After disclosing a diagnosis of malignancy, observe quietly for several moments, and try to read and respond to the patient's emotions. Displaying genuine feeling or touching the patient conveys warmth and empathy and can be very powerful in the setting of a new cancer diagnosis. Once there has been time to process the information, patients often try to make sense of the events leading up to the diagnosis. It can be helpful if family or friends are present to offer the patient emotional support. However, reactions to stress are difficult to predict, and unexpected situations may arise, such as a distraught spouse leaving suddenly or failing to acknowledge the patient's distress. In such challenging situations, it can be helpful to refocus the discussion on planning the patient's next step. Tell the patient you will notify the referring provider of the diagnosis and someone will soon be in touch.

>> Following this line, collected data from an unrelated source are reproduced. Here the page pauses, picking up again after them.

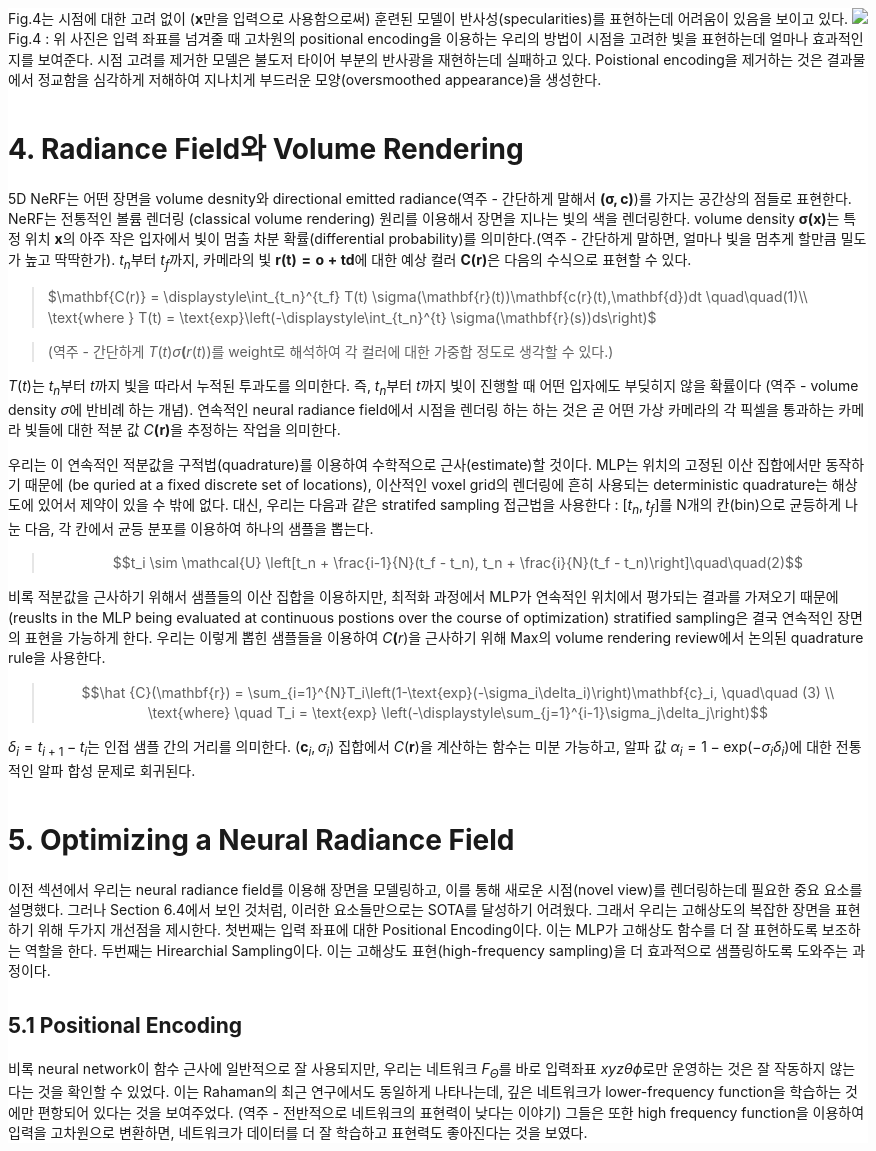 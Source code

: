Fig.4는 시점에 대한 고려 없이 ($\mathbf{x}$만을 입력으로 사용함으로써) 훈련된 모델이 반사성(specularities)를 표현하는데 어려움이 있음을 보이고 있다.
![](https://images.velog.io/images/logger_j_k/post/af20a7b1-2560-4260-ad5b-f56eb073c946/image.png)
Fig.4 : 위 사진은 입력 좌표를 넘겨줄 때 고차원의 positional encoding을 이용하는 우리의 방법이 시점을 고려한 빛을 표현하는데 얼마나 효과적인지를 보여준다. 시점 고려를 제거한 모델은 불도저 타이어 부분의 반사광을 재현하는데 실패하고 있다. Poistional encoding을 제거하는 것은 결과물에서 정교함을 심각하게 저해하여 지나치게 부드러운 모양(oversmoothed appearance)을 생성한다.

# 4. Radiance Field와 Volume Rendering
5D NeRF는 어떤 장면을 volume desnity와 directional emitted radiance(역주 - 간단하게 말해서 $\mathbf{(\sigma, c)}$)를 가지는 공간상의 점들로 표현한다. NeRF는 전통적인 볼륨 렌더링 (classical volume rendering) 원리를 이용해서 장면을 지나는 빛의 색을 렌더링한다. volume density $\mathbf{\sigma(x)}$는 특정 위치 $\mathbf{x}$의 아주 작은 입자에서 빛이 멈출 차분 확률(differential probability)를 의미한다.(역주 - 간단하게 말하면, 얼마나 빛을 멈추게 할만큼 밀도가 높고 딱딱한가). $t_n$부터 $t_f$까지, 카메라의 빛 $\mathbf{r(t) = o + td}$에 대한 예상 컬러 $\mathbf{C(r)}$은 다음의 수식으로 표현할 수 있다.

>$\mathbf{C(r)} = \displaystyle\int_{t_n}^{t_f} T(t) \sigma(\mathbf{r}(t))\mathbf{c(r}(t),\mathbf{d})dt \quad\quad(1)\\ \text{where } T(t) = \text{exp}\left(-\displaystyle\int_{t_n}^{t} \sigma(\mathbf{r}(s))ds\right)$

>(역주 - 간단하게 $T(t)\sigma\mathbf(r(t))$를 weight로 해석하여 각 컬러에 대한 가중합 정도로 생각할 수 있다.)

$T(t)$는 $t_n$부터 $t$까지 빛을 따라서 누적된 투과도를 의미한다. 즉, $t_n$부터 $t$까지 빛이 진행할 때 어떤 입자에도 부딪히지 않을 확률이다 (역주 - volume density $\sigma$에 반비례 하는 개념). 연속적인 neural radiance field에서 시점을 렌더링 하는 하는 것은 곧 어떤 가상 카메라의 각 픽셀을 통과하는 카메라 빛들에 대한 적분 값 $C\mathbf{(r)}$을 추정하는 작업을 의미한다.

우리는 이 연속적인 적분값을 구적법(quadrature)를 이용하여 수학적으로 근사(estimate)할 것이다. MLP는 위치의 고정된 이산 집합에서만 동작하기 때문에 (be quried at a fixed discrete set of locations), 이산적인 voxel grid의 렌더링에 흔히 사용되는 deterministic quadrature는 해상도에 있어서 제약이 있을 수 밖에 없다. 대신, 우리는 다음과 같은 stratifed sampling 접근법을 사용한다 : [$t_n, t_f$]를 N개의 칸(bin)으로 균등하게 나눈 다음, 각 칸에서 균등 분포를 이용하여 하나의 샘플을 뽑는다.

> $$t_i \sim	 \mathcal{U} \left[t_n + \frac{i-1}{N}(t_f - t_n), t_n + \frac{i}{N}(t_f - t_n)\right]\quad\quad(2)$$

비록 적분값을 근사하기 위해서 샘플들의 이산 집합을 이용하지만, 최적화 과정에서 MLP가 연속적인 위치에서 평가되는 결과를 가져오기 때문에 (reuslts in the MLP being evaluated at continuous postions over the course of optimization) stratified sampling은 결국 연속적인 장면의 표현을 가능하게 한다. 우리는 이렇게 뽑힌 샘플들을 이용하여 $C\mathbf(r)$을 근사하기 위해 Max의 volume rendering review에서 논의된 quadrature rule을 사용한다.

>$$\hat {C}(\mathbf{r}) = \sum_{i=1}^{N}T_i\left(1-\text{exp}(-\sigma_i\delta_i)\right)\mathbf{c}_i, \quad\quad (3) \\ \text{where} \quad T_i = \text{exp} \left(-\displaystyle\sum_{j=1}^{i-1}\sigma_j\delta_j\right)$$

$\delta_i = t_{i+1} - t_i$는 인접 샘플 간의 거리를 의미한다. $(\mathbf{c}_i, \sigma_i)$ 집합에서 $C(\mathbf{r})$을 계산하는 함수는 미분 가능하고, 알파 값 $\alpha_i = 1 - \text{exp}(-\sigma_i\delta_i)$에 대한 전통적인 알파 합성 문제로 회귀된다.

# 5. Optimizing a Neural Radiance Field
이전 섹션에서 우리는 neural radiance field를 이용해 장면을 모델링하고, 이를 통해 새로운 시점(novel view)를 렌더링하는데 필요한 중요 요소를 설명했다. 그러나 Section 6.4에서 보인 것처럼, 이러한 요소들만으로는 SOTA를 달성하기 어려웠다. 그래서 우리는 고해상도의 복잡한 장면을 표현하기 위해 두가지 개선점을 제시한다. 첫번째는 입력 좌표에 대한 Positional Encoding이다. 이는 MLP가 고해상도 함수를 더 잘 표현하도록 보조하는 역할을 한다. 두번째는 Hirearchial Sampling이다. 이는 고해상도 표현(high-frequency sampling)을 더 효과적으로 샘플링하도록 도와주는 과정이다.

## 5.1 Positional Encoding
비록 neural network이 함수 근사에 일반적으로 잘 사용되지만, 우리는 네트워크 $F_\Theta$를 바로 입력좌표 $xyz\theta\phi$로만 운영하는 것은 잘 작동하지 않는 다는 것을 확인할 수 있었다. 이는 Rahaman의 최근 연구에서도 동일하게 나타나는데, 깊은 네트워크가 lower-frequency function을 학습하는 것에만 편항되어 있다는 것을 보여주었다. (역주 - 전반적으로 네트워크의 표현력이 낮다는 이야기) 그들은 또한 high frequency function을 이용하여 입력을 고차원으로 변환하면, 네트워크가 데이터를 더 잘 학습하고 표현력도 좋아진다는 것을 보였다.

Ideally, call the referring clinician and inform them of the malignant FNA diagnosis. It is best they hear it from you immediately than from the patient (which can make them look bad or uninformed). It is valuable for patients to be able to debrief immediately with established care providers and have a sense that all the participants in their care are communicating and working together.
Be careful about how much treatment information you provide. As the pathologist, you are often not aware of the entire clinical picture and might provide the wrong message. Unless you have examined the patient, reviewed their imaging, and are aware of patient preferences and family history, it is best not to opine on the likely course of treatment.
There are occasions when it may be inappropriate to disclose a malignant diagnosis to a patient. If the patient has not asked for results by the end of the visit or seems in a rush to leave, then not discussing the findings is reasonable because the patient may not be prepared to hear the information. Be cautious in telling highly anxious patients who came to the FNA clinic alone a first diagnosis of cancer if a social support network is not available for them. If pressed by such patients for results, choose your words carefully to avoid blind-siding them without being dishonest. Saying that there are some worrisome findings but that you need to look at all the material more carefully before making a diagnosis is one approach.
Pathologists are integral members of the clinical team, and cytopathologists in particular need to develop communication skills for discussing disease with patients. Deciding whether and how much to tell a patient about the FNA diagnosis is subject to personal judgment and the unique interaction between a patient and pathologist.
CONFLICT OF INTEREST DISCLOSURES
Dr. Ly has acted as a consultant to Faklis and Tallis as a medical-legal expert opinion regarding cytology results for one patient. She has also received honorarium from the American Society of Cytopathology for a 1-hour lecture on breast cytology.